Disappointing" was Tukwila attorney Phillip Talmadge's reaction to hearing that Sunnyside Municipal Court Judge Steven Michels' appeal to the U.S. Supreme Court has been denied. The court reportedly has declined to hear Michels' petition.

"We haven't received official confirmation that his appeal has been turned down," said Talmadge this morning.

Michels had filed a writ of certiorari in December with the U.S. Supreme Court, asking the Court to review and evaluate the Washington State Commission on Judicial Conduct's investigation methods.

Talmadge said the refusal to hear Michels' case has been filed on the U.S. Supreme Court's web site, but Talmadge said he has only heard about the U.S. Supreme Court's rejection via a Wednesday morning newspaper article.

Michels' petition contends he was treated unfairly by the Commission during its investigation of his time as a judge pro-tem in Toppenish Municipal Court between 1996-2001. The Commission took nearly three years to conduct its investigation, charging Michels with serving as both lawyer and judge in numerous cases in the neighboring community. "It was frustrating that the Commission was slow in its investigation before bringing the issue to Michels' attention," said Talmadge.

"He would have made changes to the situation sooner if the Commission has alerted him to its concern before deciding to censure him," Talmadge added.

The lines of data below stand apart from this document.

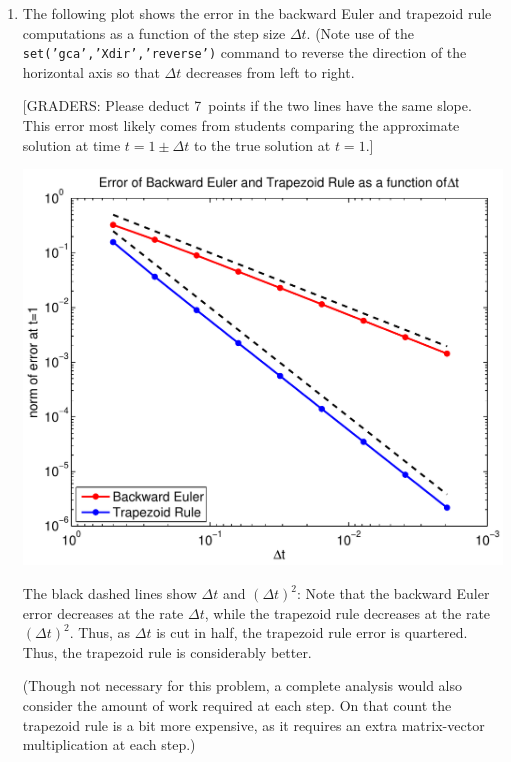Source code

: {\begin{solution}
\begin{enumerate}
      

\item The following plot shows the error in the backward Euler and trapezoid rule
      computations as a function of the step size $\Delta t$.  (Note use of the
         {\tt set('gca','Xdir','reverse')} command to reverse the direction of the
          horizontal axis so that $\Delta t$ decreases from left to right.

      [GRADERS: Please deduct 7~points if the two lines have the same slope.
      This error most likely comes from students comparing the approximate 
      solution at time $t=1\pm \Delta t$ to the true solution at $t=1$.]

      \begin{center} \includegraphics[scale=0.5]{traprule2}\end{center}

      The black dashed lines show $\Delta t$ and $(\Delta t)^2$:  Note that
      the backward Euler error decreases at the rate $\Delta t$, while
      the trapezoid rule decreases at the rate $(\Delta t)^2$.
      Thus, as $\Delta t$ is cut in half, the trapezoid rule error is
      quartered.  Thus, the trapezoid rule is considerably better.

      (Though not necessary for this problem, a complete analysis would
       also consider the amount of work required at each step.
       On that count the trapezoid rule is a bit more expensive,
         as it requires an extra matrix-vector multiplication at each step.)


\end{enumerate}
\end{solution}}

Michels, who is now back serving on the Sunnyside court bench, maintained throughout the Commission's lengthy investigation and the subsequent censure that any violations of the state Judicial Code were unknowing and unintentional.

Early on Talmadge said he had hoped Michels' case would intrigue the Supreme Court Justices.

"We are disappointed, but we realized it would be difficult to get a review," he said.

Talmadge said the U.S. Supreme Court only accepts between 90 and 100 cases a year from state and federal courts.

"It's tough to get a shot at a hearing," Talmadge said.

In the meantime, Michels has complied with the Washington State Supreme Court's censure ruling, which included a four- month suspension from the bench without pay and subsequent judicial training.